Sensational though the story sounds, nothing substantial is known about it. Senior defence ministry officials told this correspondent that a dozen army personnel have been arrested. Two lines of investigations are reportedly being pursued: one, the connection between the incarcerated officials and extremist organisations; two, and quite incredibly, a possible link between some of them and India's Research and Analysis Wing (RAW). (New Delhi has rubbished such claims). Defence sources say those being investigated for their RAW connections belong to the ranks of non-commissioned officers.
It's the group allegedly connected to Al Qaeda which poses an ideological challenge to Musharraf. Sources say the provenance of the current crackdown goes back to March 15, 2003, when top Al Qaeda leader Khaled Sheikh Mohammad was nabbed from the Rawalpindi residence of a Jamaat-e-Islami office-bearer, Ahmed Quddus. Subsequently, under FBI pressure, Pakistani authorities arrested Quddus' uncle, Major Adil Quddus, from Kohat in the NWFP a day later.
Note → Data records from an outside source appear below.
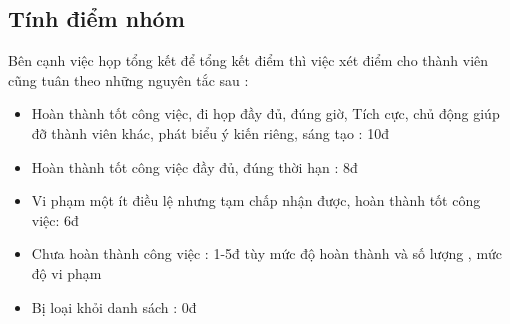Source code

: \documentclass[12pt]{article}
\begin{document}
\begin{titlepage}
\section{Tính điểm nhóm}
Bên cạnh việc họp tổng kết để tổng kết điểm thì việc xét điểm cho thành viên cũng tuân theo những nguyên tắc sau :
\begin{itemize}
    \item Hoàn thành tốt công việc, đi họp đầy đủ, đúng giờ, Tích cực, chủ động giúp đỡ thành viên khác, phát biểu ý kiến riêng, sáng tạo : 10đ
    \item Hoàn thành tốt công việc đầy đủ, đúng thời hạn : 8đ
    \item Vi phạm một ít điều lệ nhưng tạm chấp nhận được, hoàn thành tốt công việc: 6đ
    \item Chưa hoàn thành công việc : 1-5đ tùy mức độ hoàn thành và số lượng , mức độ vi phạm
    \item Bị loại khỏi danh sách : 0đ
\end{itemize}



 \end{titlepage}
\end{document}
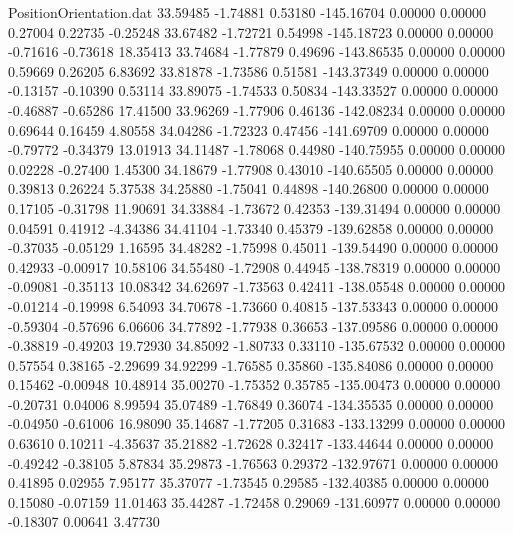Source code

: \begin{filecontents}{PositionOrientation.dat}
  33.59485   -1.74881    0.53180  -145.16704    0.00000    0.00000    0.27004    0.22735   -0.25248
  33.67482   -1.72721    0.54998  -145.18723    0.00000    0.00000   -0.71616   -0.73618   18.35413
  33.74684   -1.77879    0.49696  -143.86535    0.00000    0.00000    0.59669    0.26205    6.83692
  33.81878   -1.73586    0.51581  -143.37349    0.00000    0.00000   -0.13157   -0.10390    0.53114
  33.89075   -1.74533    0.50834  -143.33527    0.00000    0.00000   -0.46887   -0.65286   17.41500
  33.96269   -1.77906    0.46136  -142.08234    0.00000    0.00000    0.69644    0.16459    4.80558
  34.04286   -1.72323    0.47456  -141.69709    0.00000    0.00000   -0.79772   -0.34379   13.01913
  34.11487   -1.78068    0.44980  -140.75955    0.00000    0.00000    0.02228   -0.27400    1.45300
  34.18679   -1.77908    0.43010  -140.65505    0.00000    0.00000    0.39813    0.26224    5.37538
  34.25880   -1.75041    0.44898  -140.26800    0.00000    0.00000    0.17105   -0.31798   11.90691
  34.33884   -1.73672    0.42353  -139.31494    0.00000    0.00000    0.04591    0.41912   -4.34386
  34.41104   -1.73340    0.45379  -139.62858    0.00000    0.00000   -0.37035   -0.05129    1.16595
  34.48282   -1.75998    0.45011  -139.54490    0.00000    0.00000    0.42933   -0.00917   10.58106
  34.55480   -1.72908    0.44945  -138.78319    0.00000    0.00000   -0.09081   -0.35113   10.08342
  34.62697   -1.73563    0.42411  -138.05548    0.00000    0.00000   -0.01214   -0.19998    6.54093
  34.70678   -1.73660    0.40815  -137.53343    0.00000    0.00000   -0.59304   -0.57696    6.06606
  34.77892   -1.77938    0.36653  -137.09586    0.00000    0.00000   -0.38819   -0.49203   19.72930
  34.85092   -1.80733    0.33110  -135.67532    0.00000    0.00000    0.57554    0.38165   -2.29699
  34.92299   -1.76585    0.35860  -135.84086    0.00000    0.00000    0.15462   -0.00948   10.48914
  35.00270   -1.75352    0.35785  -135.00473    0.00000    0.00000   -0.20731    0.04006    8.99594
  35.07489   -1.76849    0.36074  -134.35535    0.00000    0.00000   -0.04950   -0.61006   16.98090
  35.14687   -1.77205    0.31683  -133.13299    0.00000    0.00000    0.63610    0.10211   -4.35637
  35.21882   -1.72628    0.32417  -133.44644    0.00000    0.00000   -0.49242   -0.38105    5.87834
  35.29873   -1.76563    0.29372  -132.97671    0.00000    0.00000    0.41895    0.02955    7.95177
  35.37077   -1.73545    0.29585  -132.40385    0.00000    0.00000    0.15080   -0.07159   11.01463
  35.44287   -1.72458    0.29069  -131.60977    0.00000    0.00000   -0.18307    0.00641    3.47730

\end{filecontents}
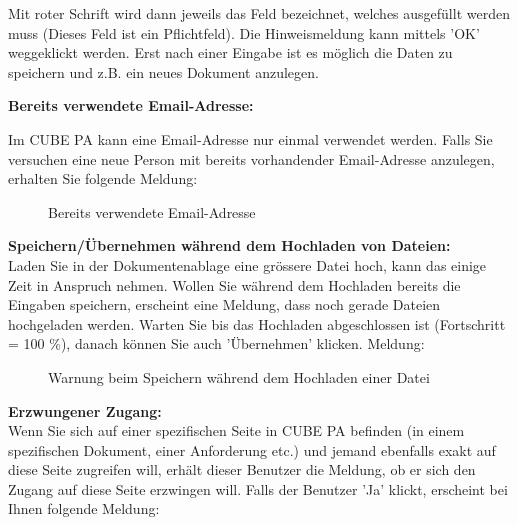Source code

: Mit roter Schrift wird dann jeweils das Feld bezeichnet, welches ausgefüllt werden muss (Dieses Feld ist ein Pflichtfeld). Die Hinweismeldung kann mittels 'OK' weggeklickt werden. Erst nach einer Eingabe ist es möglich die Daten zu speichern und z.B. ein neues Dokument anzulegen. 

\pagebreak
\textbf{Bereits verwendete Email-Adresse:}

Im CUBE PA kann eine Email-Adresse nur einmal verwendet werden. Falls Sie versuchen eine neue Person mit bereits vorhandender Email-Adresse anzulegen, erhalten Sie folgende Meldung:

\begin{figure}[H]
\caption{Bereits verwendete Email-Adresse}
\end{figure}

\vspace{\baselineskip}

\textbf{Speichern/Übernehmen während dem Hochladen von Dateien:}\\
Laden Sie in der Dokumentenablage eine grössere Datei hoch, kann das einige Zeit in Anspruch nehmen. Wollen Sie während dem Hochladen bereits die Eingaben speichern, erscheint eine Meldung, dass noch gerade Dateien hochgeladen werden. Warten Sie bis das Hochladen abgeschlossen ist (Fortschritt = 100 \%), danach können Sie auch 'Übernehmen' klicken. Meldung:

\begin{figure}[H]
\caption{Warnung beim Speichern während dem Hochladen einer Datei}
\end{figure}

\textbf{Erzwungener Zugang:}\\
Wenn Sie sich auf einer spezifischen Seite in CUBE PA befinden (in einem spezifischen Dokument, einer Anforderung etc.) und jemand ebenfalls exakt auf diese Seite zugreifen will, erhält dieser Benutzer die Meldung, ob er sich den Zugang auf diese Seite erzwingen will. Falls der Benutzer 'Ja' klickt, erscheint bei Ihnen folgende Meldung: 

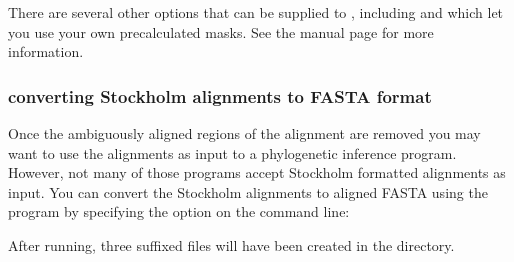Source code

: There are several other options that can be supplied to
, including  and  which let you 
use your own precalculated masks. See the 
manual page for more information. 

\subsubsection{converting Stockholm alignments to FASTA format}
Once the ambiguously aligned regions of the alignment are removed you may
want to use the alignments as input to a phylogenetic inference
program. However, not many of those programs accept Stockholm formatted
alignments as input. You can convert the Stockholm alignments to aligned FASTA
using the  program by specifying the 
option on the command line:


After running, three  suffixed files will have been created
in the  directory.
The next round of arrests was made in August. Their names were not revealed to the media, nor have their families been informed about the location where they were interrogated. Defence sources provided three names to this correspondent—Assistant Adjutant-General Lt Col Khalid Abbasi, Quarter Master-General Major Mohammad Atta, and Ahsan Aziz, an army engineer and resident of the Kashmir province. Lt Col Abbasi, of the Signals in Kohat, is a religious-minded person who used to deliver daily lessons from the Quran to junior officers, a practice Gen Zia had introduced in the army.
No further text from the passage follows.